In a marathon session lasting more than three hours, John Thurso, Liberal Democrat member of the Committee, said HMRC was asking for power to over-ride Magna Carta which sought to protect citizens’ rights from plundering kings 800 years ago. “We are talking about the ability of one organ of the state to have the unique right to go against the Magna Carta charter and go in and seize - without judicial process or review – a bank account,” he said.
Steve Baker, Tory MP for Wycombe, told Ms Homer that HMRC was pleading “necessity” for new powers when in fact it was just “frustrated with a small number” of taxpayers. He said it reminded him of William Pitt’s famous view. The former prime minster said that “necessity is the plea for every infringement of human freedom.”
She told the MPs that the debtors owed an average of £5,800 each with many owing less than £1,000. She said HMRC knew that around half have £20,000 in savings while some have £100,000. She said the “gamers” had worked out that HMRC would send nine warning letters before taking action and would walk away once the bill was paid because going to court was inexpedient in most cases. One company she met openly admitted it paid its VAT bill several quarters late, choosing to use HMRC “like an overdraft”.
Andrew Tyrie, Tory chairman of the Committee, argued if the powers were granted, that “prior independent oversight” was needed before HMRC raided a bank account.
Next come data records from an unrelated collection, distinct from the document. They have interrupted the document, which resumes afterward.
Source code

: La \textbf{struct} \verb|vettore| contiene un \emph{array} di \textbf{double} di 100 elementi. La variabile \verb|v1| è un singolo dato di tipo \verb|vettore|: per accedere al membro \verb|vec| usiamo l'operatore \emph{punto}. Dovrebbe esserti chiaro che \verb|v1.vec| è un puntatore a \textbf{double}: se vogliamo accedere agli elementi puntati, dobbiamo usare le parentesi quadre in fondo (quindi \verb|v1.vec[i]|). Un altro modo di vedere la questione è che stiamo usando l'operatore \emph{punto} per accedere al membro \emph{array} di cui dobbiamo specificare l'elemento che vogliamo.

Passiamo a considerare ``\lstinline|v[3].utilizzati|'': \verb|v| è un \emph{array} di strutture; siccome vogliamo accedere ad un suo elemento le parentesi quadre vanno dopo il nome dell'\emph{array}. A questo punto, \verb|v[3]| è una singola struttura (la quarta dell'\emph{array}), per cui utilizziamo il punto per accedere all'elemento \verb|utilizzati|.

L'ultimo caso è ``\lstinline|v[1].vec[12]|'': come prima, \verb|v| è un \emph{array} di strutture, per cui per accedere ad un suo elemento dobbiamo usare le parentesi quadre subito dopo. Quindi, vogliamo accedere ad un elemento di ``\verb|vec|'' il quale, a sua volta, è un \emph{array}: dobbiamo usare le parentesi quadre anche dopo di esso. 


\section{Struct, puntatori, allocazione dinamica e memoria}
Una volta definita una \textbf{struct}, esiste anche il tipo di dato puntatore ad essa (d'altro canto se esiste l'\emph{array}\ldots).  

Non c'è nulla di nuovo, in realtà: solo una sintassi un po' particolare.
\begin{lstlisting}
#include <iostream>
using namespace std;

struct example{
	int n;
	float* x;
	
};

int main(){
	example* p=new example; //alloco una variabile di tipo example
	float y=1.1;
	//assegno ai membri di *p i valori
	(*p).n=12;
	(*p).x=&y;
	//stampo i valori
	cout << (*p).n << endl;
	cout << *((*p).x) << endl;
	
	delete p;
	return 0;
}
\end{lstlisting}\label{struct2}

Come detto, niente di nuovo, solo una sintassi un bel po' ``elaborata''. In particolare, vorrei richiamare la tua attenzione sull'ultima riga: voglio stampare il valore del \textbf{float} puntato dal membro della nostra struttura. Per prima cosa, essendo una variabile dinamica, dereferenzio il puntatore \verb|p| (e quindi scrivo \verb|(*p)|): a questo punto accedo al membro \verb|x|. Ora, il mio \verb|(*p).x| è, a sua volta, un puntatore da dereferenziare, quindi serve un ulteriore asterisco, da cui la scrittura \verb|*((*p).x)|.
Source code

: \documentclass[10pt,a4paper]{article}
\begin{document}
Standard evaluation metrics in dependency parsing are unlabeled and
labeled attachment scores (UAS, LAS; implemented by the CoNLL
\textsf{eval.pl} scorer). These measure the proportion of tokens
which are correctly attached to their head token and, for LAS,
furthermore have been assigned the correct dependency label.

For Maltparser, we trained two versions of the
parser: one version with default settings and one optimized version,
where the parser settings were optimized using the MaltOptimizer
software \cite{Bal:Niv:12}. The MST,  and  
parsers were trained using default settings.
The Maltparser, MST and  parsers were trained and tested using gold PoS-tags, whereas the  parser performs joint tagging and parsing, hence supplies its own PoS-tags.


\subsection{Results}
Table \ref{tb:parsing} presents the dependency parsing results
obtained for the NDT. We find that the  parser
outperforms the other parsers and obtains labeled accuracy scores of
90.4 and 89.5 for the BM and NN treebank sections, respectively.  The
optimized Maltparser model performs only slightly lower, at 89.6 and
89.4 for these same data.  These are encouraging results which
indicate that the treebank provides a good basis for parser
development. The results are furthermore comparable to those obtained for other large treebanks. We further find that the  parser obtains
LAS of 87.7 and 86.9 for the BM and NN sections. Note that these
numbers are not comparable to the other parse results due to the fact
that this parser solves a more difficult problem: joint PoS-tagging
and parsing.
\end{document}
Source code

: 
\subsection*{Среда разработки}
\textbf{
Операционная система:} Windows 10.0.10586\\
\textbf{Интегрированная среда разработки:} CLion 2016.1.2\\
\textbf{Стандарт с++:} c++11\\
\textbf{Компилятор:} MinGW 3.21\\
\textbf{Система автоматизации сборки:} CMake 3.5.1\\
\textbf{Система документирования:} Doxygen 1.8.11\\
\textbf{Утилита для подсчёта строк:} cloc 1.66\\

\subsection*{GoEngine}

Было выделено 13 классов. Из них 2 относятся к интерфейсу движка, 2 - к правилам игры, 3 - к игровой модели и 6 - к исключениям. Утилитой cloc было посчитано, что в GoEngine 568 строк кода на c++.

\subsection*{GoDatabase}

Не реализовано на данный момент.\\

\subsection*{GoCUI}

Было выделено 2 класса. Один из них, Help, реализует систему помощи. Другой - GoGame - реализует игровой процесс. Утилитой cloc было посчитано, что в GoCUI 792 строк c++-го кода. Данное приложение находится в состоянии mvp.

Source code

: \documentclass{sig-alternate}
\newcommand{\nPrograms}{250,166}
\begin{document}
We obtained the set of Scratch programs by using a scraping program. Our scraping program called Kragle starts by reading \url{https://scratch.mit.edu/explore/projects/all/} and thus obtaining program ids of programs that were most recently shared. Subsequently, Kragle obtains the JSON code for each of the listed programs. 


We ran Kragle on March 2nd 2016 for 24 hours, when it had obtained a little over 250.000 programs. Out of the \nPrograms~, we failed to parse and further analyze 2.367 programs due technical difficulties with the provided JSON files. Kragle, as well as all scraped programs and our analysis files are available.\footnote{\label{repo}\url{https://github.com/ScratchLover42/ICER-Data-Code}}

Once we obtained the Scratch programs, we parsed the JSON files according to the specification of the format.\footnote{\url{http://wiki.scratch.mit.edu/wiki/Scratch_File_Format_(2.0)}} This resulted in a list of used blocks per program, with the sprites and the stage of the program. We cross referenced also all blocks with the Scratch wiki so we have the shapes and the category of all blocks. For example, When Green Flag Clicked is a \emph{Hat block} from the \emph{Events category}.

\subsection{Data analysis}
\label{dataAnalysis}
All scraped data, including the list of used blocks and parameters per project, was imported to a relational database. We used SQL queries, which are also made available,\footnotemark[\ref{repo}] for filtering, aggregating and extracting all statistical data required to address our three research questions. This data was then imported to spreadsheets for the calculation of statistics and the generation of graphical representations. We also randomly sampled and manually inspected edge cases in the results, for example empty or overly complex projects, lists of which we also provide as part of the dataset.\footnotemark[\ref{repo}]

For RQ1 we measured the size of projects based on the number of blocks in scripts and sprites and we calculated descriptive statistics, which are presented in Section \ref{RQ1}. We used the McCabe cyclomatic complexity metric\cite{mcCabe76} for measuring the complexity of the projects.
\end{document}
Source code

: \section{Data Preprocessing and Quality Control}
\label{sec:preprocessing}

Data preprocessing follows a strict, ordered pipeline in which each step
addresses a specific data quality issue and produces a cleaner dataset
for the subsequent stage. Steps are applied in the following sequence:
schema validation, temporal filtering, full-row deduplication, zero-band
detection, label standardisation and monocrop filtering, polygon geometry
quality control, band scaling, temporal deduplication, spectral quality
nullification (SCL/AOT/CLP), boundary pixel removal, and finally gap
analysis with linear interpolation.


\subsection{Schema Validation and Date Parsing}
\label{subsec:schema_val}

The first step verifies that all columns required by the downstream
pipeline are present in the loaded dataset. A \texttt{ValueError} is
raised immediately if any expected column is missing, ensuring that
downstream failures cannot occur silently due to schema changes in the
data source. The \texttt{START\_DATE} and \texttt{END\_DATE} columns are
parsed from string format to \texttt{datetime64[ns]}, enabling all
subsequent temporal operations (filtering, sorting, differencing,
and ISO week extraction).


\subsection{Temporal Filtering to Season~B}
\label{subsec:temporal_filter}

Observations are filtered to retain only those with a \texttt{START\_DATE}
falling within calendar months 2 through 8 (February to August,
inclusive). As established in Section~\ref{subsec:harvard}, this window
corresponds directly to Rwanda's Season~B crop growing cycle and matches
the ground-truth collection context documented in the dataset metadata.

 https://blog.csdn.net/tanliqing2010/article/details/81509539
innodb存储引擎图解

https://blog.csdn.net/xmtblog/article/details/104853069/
But Ms Homer argued that this would “diminish the effect” of the powers. “It would put us back into the situation where the recalcitrant debtors know we can’t progress without a court order.”
“This is not disputed tax, this is tax that is due, that people who are not subject to PAYE are choosing simply not to pay and they are creating an environment within which the normally very low collection cost of tax is made substantially higher by their action, in a way which in the vast majority of cases is wilful.”
She added: “I believe that for the taxpayer as a whole, it is right that we have sufficient powers to stop these limited numbers of people avoiding paying tax.”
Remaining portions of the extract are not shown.